The more you think of it the harder you will find it. The tutor must have been trained for his pupil, his servants must have been trained for their master, so that all who come near him may have received the impression which is to be transmitted to him. We must pass from education to education, I know not how far. How can a child be well educated by one who has not been well educated himself!

Can such a one be found? I know not. In this age of degradation who knows the height of virtue to which man’s soul may attain? But let us assume that this prodigy has been discovered. We shall learn what he should be from the consideration of his duties. I fancy the father who realises the value of a good tutor will contrive to do without one, for it will be harder to find one than to become such a tutor himself; he need search no further, nature herself having done half the work.

Some one whose rank alone is known to me suggested that I should educate his son. He did me a great honour, no doubt, but far from regretting my refusal, he ought to congratulate himself on my prudence. Had the offer been accepted, and had I been mistaken in my method, there would have been an education ruined; had I succeeded, things would have been worse—his son would have renounced his title and refused to be a prince.

I feel too deeply the importance of a tutor’s duties and my own unfitness, ever to accept such a post, whoever offered it, and even the claims of friendship would be only an additional motive for my refusal. Few, I think, will be tempted to make me such an offer when they have read this book, and I beg any one who would do so to spare his pains. I have had enough experience of the task to convince myself of my own unfitness, and my circumstances would make it impossible, even if my talents were such as to fit me for it. I have thought it my duty to make this public declaration to those who apparently refuse to do me the honour of believing in the sincerity of my determination. If I am unable to undertake the more useful task, I will at least venture to attempt the easier one; I will follow the example of my predecessors and take up, not the task, but my pen; and instead of doing the right thing I will try to say it.

I know that in such an undertaking the author, who ranges at will among theoretical systems, utters many fine precepts impossible to practise, and even when he says what is practicable it remains undone for want of details and examples as to its application.

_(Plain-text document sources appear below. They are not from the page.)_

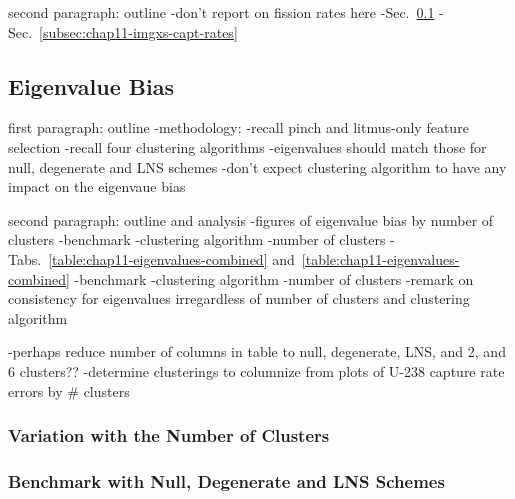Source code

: second paragraph: outline
-don't report on fission rates here
-Sec.~\ref{subsec:chap11-imgxs-eigenvalue-bias}
-Sec.~\ref{subsec:chap11-imgxs-capt-rates}

\subsection{Eigenvalue Bias}
\label{subsec:chap11-imgxs-eigenvalue-bias}

first paragraph: outline
-methodology:
  -recall pinch and litmus-only feature selection
  -recall four clustering algorithms
-eigenvalues should match those for null, degenerate and LNS schemes
  -don't expect clustering algorithm to have any impact on the eigenvaue bias

second paragraph: outline and analysis
-figures of eigenvalue bias by number of clusters
  -benchmark
  -clustering algorithm
  -number of clusters
-Tabs.~\ref{table:chap11-eigenvalues-combined} and~\ref{table:chap11-eigenvalues-combined}
  -benchmark
  -clustering algorithm
  -number of clusters
-remark on consistency for eigenvalues irregardless of number of clusters and clustering algorithm

-perhaps reduce number of columns in table to null, degenerate, LNS, and 2, and 6 clusters??
  -determine clusterings to columnize from plots of U-238 capture rate errors by \# clusters

\subsubsection{Variation with the Number of Clusters}
\label{subsec:chap11-imgxs-eigenvalues-num-clusters}

\subsubsection{Benchmark with Null, Degenerate and LNS Schemes}
\label{subsec:chap11-imgxs-eigenvalues-benchmar}

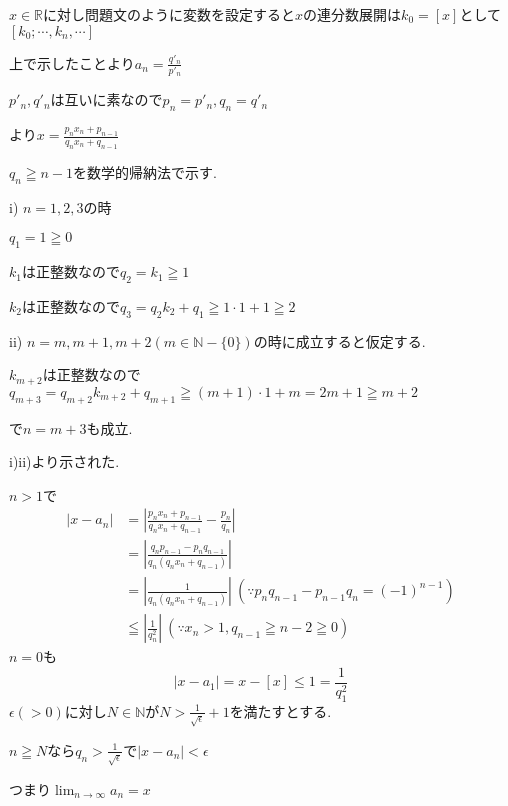 \documentclass{jsarticle}
\begin{document}
       $x\in \mathbb{R}$に対し問題文のように変数を設定すると$x$の連分数展開は$k_0=[x]$として$[k_0;\cdots,k_n,\cdots]$
       
       上で示したことより$a_n=\frac{q'_n}{p'_n}$
       
       $p'_n,q'_n$は互いに素なので$p_n=p'_n,q_n=q'_n$
       
       より$x=\frac{p_nx_n+p_{n-1}}{q_nx_n+q_{n-1}}$
       
       $q_n \geqq n-1$を数学的帰納法で示す.
       
       i) $n=1,2,3$の時
       
       $q_1=1\geqq 0$
       
       $k_1$は正整数なので$q_2=k_1\geqq 1$
       
       $k_2$は正整数なので$q_3=q_2k_2+q_1\geqq 1\cdot 1 + 1 \geqq 2$
       
       ii) $n=m,m+1,m+2 (m\in \mathbb{N}-\{0\})$の時に成立すると仮定する.
       
       $k_{m+2}$は正整数なので$q_{m+3}=q_{m+2}k_{m+2}+q_{m+1} \geqq (m+1)\cdot 1 +m = 2m+1 \geqq m+2 $
       
       で$n=m+3$も成立.
       
       i)ii)より示された.
       
       $n > 1$で
       \begin{align*}
       |x-a_n| &= |\frac{p_nx_n+p_{n-1}}{q_nx_n+q_{n-1}}-\frac{p_n}{q_n}|\\
       &=|\frac{q_np_{n-1}-p_nq_{n-1}}{q_n(q_nx_n+q_{n-1})}|\\
       &= |\frac{1}{q_n(q_nx_n+q_{n-1})}| \ (\because p_nq_{n-1}-p_{n-1}q_n=(-1)^{n-1})\\
       &\leqq |\frac{1}{q_n^2}| \ (\because x_n >1 ,q_{n-1}\geqq n-2\geqq 0) 
       \end{align*}
       $n=0$も
       \[|x-a_1|=x-[x]\leq 1=\frac{1}{q_1^2}\]
       $\epsilon(>0)$に対し$N\in\mathbb{N}$が$N>\frac{1}{\sqrt{\epsilon}}+1$を満たすとする.
       
       $n\geqq N$なら$q_n > \frac{1}{\sqrt{\epsilon}}$で$|x-a_n|<\epsilon$
       
       つまり$\displaystyle\lim_{n\to \infty}a_n=x$
       
\end{document}
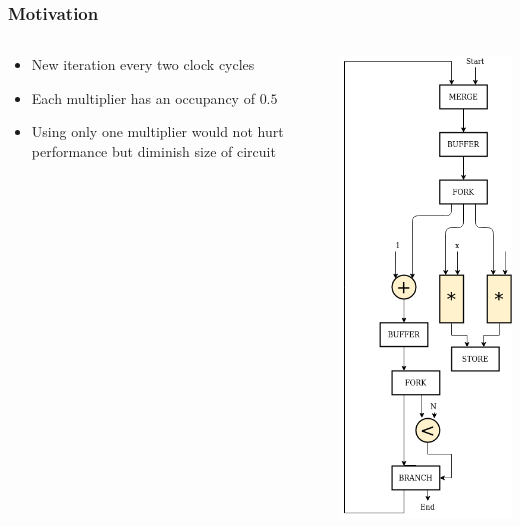 \documentclass{beamer}
\begin{document}
\begin{frame}[fragile]
\frametitle{Motivation}
\begin{columns}[T]
    \begin{column}{0.45\textwidth}
      \begin{itemize}
          \item New iteration every two clock cycles
          \item Each multiplier has an occupancy of $0.5$
          \item Using only one multiplier would not hurt performance but diminish size of circuit
      \end{itemize}
    \end{column}
    \begin{column}{0.45\textwidth}
        \begin{center}
      \includegraphics[scale=0.25]{base_case.png}
    \end{center}
    \end{column}
  \end{columns}
\end{frame}
\end{document}
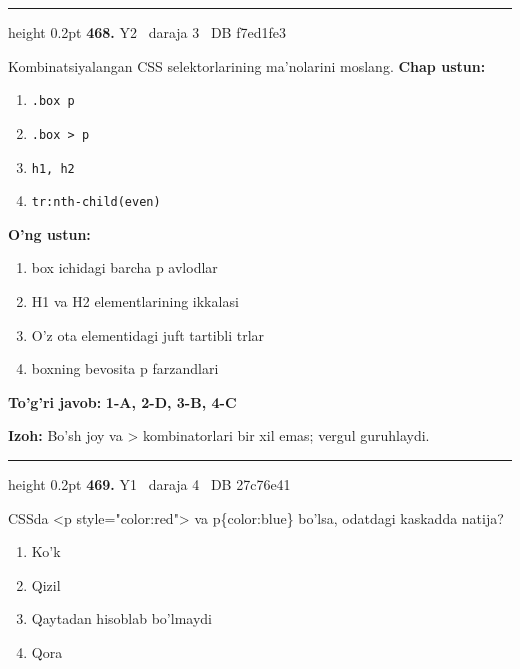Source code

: \documentclass[10pt,a4paper,oneside]{article}
\begin{document}
\vspace{2mm}\hrule height 0.2pt \vspace{4mm}
\hypertarget{q468}{\textbf{\color{ink}468.}}  {\color{muted}\scriptsize Y2 \textbullet\ daraja 3 \textbullet\ DB f7ed1fe3}
\par
Kombinatsiyalangan CSS selektorlarining ma'nolarini moslang.
\textbf{\footnotesize Chap ustun:}
\begin{enumerate}[label=\arabic*),leftmargin=9mm]
\item \texttt{.box p}
\item \texttt{.box \textgreater{} p}
\item \texttt{h1, h2}
\item \texttt{tr:nth-child(even)}
\end{enumerate}
\textbf{\footnotesize O'ng ustun:}
\begin{enumerate}[label=\Alph*),leftmargin=9mm]
\item box ichidagi barcha p avlodlar
\item H1 va H2 elementlarining ikkalasi
\item O'z ota elementidagi juft tartibli trlar
\item boxning bevosita p farzandlari
\end{enumerate}
\begin{tcolorbox}[enhanced,breakable,colback=teal!4,colframe=teal!45!black,boxrule=0.45pt,arc=1.2mm,left=2.8mm,right=2.8mm,top=2mm,bottom=2mm,before skip=2mm,after skip=2mm]
\textbf{\color{teal}To'g'ri javob:} \textbf{1-A, 2-D, 3-B, 4-C}
\par\smallskip
\textbf{Izoh:} Bo'sh joy va \textgreater{} kombinatorlari bir xil emas; vergul guruhlaydi.
\end{tcolorbox}
\vspace{2mm}\hrule height 0.2pt \vspace{4mm}
\hypertarget{q469}{\textbf{\color{ink}469.}}  {\color{muted}\scriptsize Y1 \textbullet\ daraja 4 \textbullet\ DB 27c76e41}
\par
CSSda \textless{}p style="color:red"\textgreater{} va p\{color:blue\} bo'lsa, odatdagi kaskadda natija?
\begin{enumerate}[label=\Alph*),leftmargin=9mm]
\item Ko'k
\item Qizil
\item Qaytadan hisoblab bo'lmaydi
\item Qora
\end{enumerate}
\end{document}
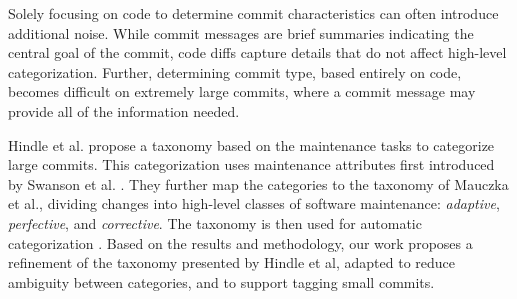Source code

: Solely focusing on code to determine commit characteristics can often introduce additional noise. While commit messages are brief summaries indicating the central goal of the commit, code diffs capture details that do not affect high-level categorization. Further, determining commit type, based entirely on code, becomes difficult on extremely large commits, where a commit message may provide all of the information needed.

Hindle et al. \cite{Hindle_cate} propose a taxonomy based on the maintenance tasks to categorize large commits.
This categorization uses maintenance attributes first introduced by Swanson et al. \cite{Swanson}.
They further map the categories to the taxonomy of Mauczka et al.\cite{Mauczka}, dividing changes into high-level classes of software maintenance: \textit{adaptive}, \textit{perfective}, and \textit{corrective}. The taxonomy is then used for automatic categorization \cite{Hindle_auto}. Based on the results and methodology, our work proposes a refinement of the taxonomy presented by Hindle et al, adapted to reduce ambiguity between categories, and to support tagging small commits.


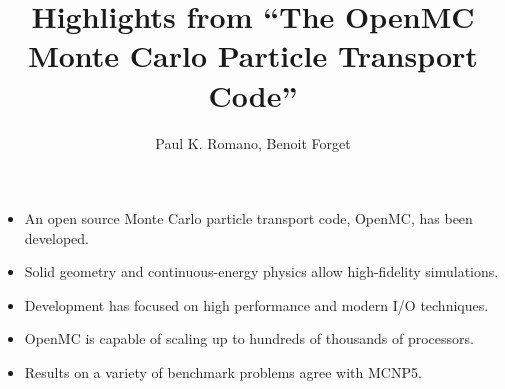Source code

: \documentclass{article}
\begin{document}
\title{Highlights from ``The OpenMC Monte Carlo Particle Transport Code''}
\author{Paul K. Romano, Benoit Forget}
\maketitle

\begin{itemize}
\item An open source Monte Carlo particle transport code, OpenMC, has been developed.
\item Solid geometry and continuous-energy physics allow high-fidelity simulations.
\item Development has focused on high performance and modern I/O techniques.
\item OpenMC is capable of scaling up to hundreds of thousands of processors.
\item Results on a variety of benchmark problems agree with MCNP5.
\end{itemize}
\end{document}
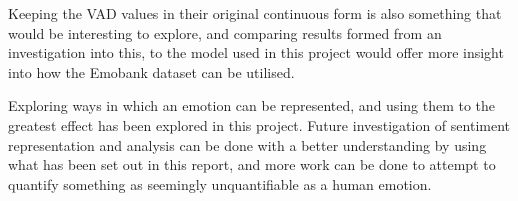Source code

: \documentclass[11pt]{article}
\begin{document}
Keeping the VAD values in their original continuous form is also something that would be interesting to explore, and comparing results formed from an investigation into this, to the model used in this project would offer more insight into how the Emobank dataset can be utilised.

Exploring ways in which an emotion can be represented, and using them to the greatest effect has been explored in this project. Future investigation of sentiment representation and analysis can be done with a better understanding by using what has been set out in this report, and more work can be done to attempt to quantify something as seemingly unquantifiable as a human emotion.

\pagebreak






\end{document}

I have therefore decided to take an imaginary pupil, to assume on my own part the age, health, knowledge, and talents required for the work of his education, to guide him from birth to manhood, when he needs no guide but himself. This method seems to me useful for an author who fears lest he may stray from the practical to the visionary; for as soon as he departs from common practice he has only to try his method on his pupil; he will soon know, or the reader will know for him, whether he is following the development of the child and the natural growth of the human heart.

This is what I have tried to do. Lest my book should be unduly bulky, I have been content to state those principles the truth of which is self-evident. But as to the rules which call for proof, I have applied them to Emile or to others, and I have shown, in very great detail, how my theories may be put into practice. Such at least is my plan; the reader must decide whether I have succeeded. At first I have said little about Emile, for my earliest maxims of education, though very different from those generally accepted, are so plain that it is hard for a man of sense to refuse to accept them, but as I advance, my scholar, educated after another fashion than yours, is no longer an ordinary child, he needs a special system. Then he appears upon the scene more frequently, and towards the end I never lose sight of him for a moment, until, whatever he may say, he needs me no longer.

I pass over the qualities required in a good tutor; I take them for granted, and assume that I am endowed with them. As you read this book you will see how generous I have been to myself.

I will only remark that, contrary to the received opinion, a child’s tutor should be young, as young indeed as a man may well be who is also wise. Were it possible, he should become a child himself, that he may be the companion of his pupil and win his confidence by sharing his games. Childhood and age have too little in common for the formation of a really firm affection. Children sometimes flatter old men; they never love them.

People seek a tutor who has already educated one pupil. This is too much; one man can only educate one pupil; if two were essential to success, what right would he have to undertake the first? With more experience you may know better what to do, but you are less capable of doing it; once this task has been well done, you will know too much of its difficulties to attempt it a second time—if ill done, the first attempt augurs badly for the second.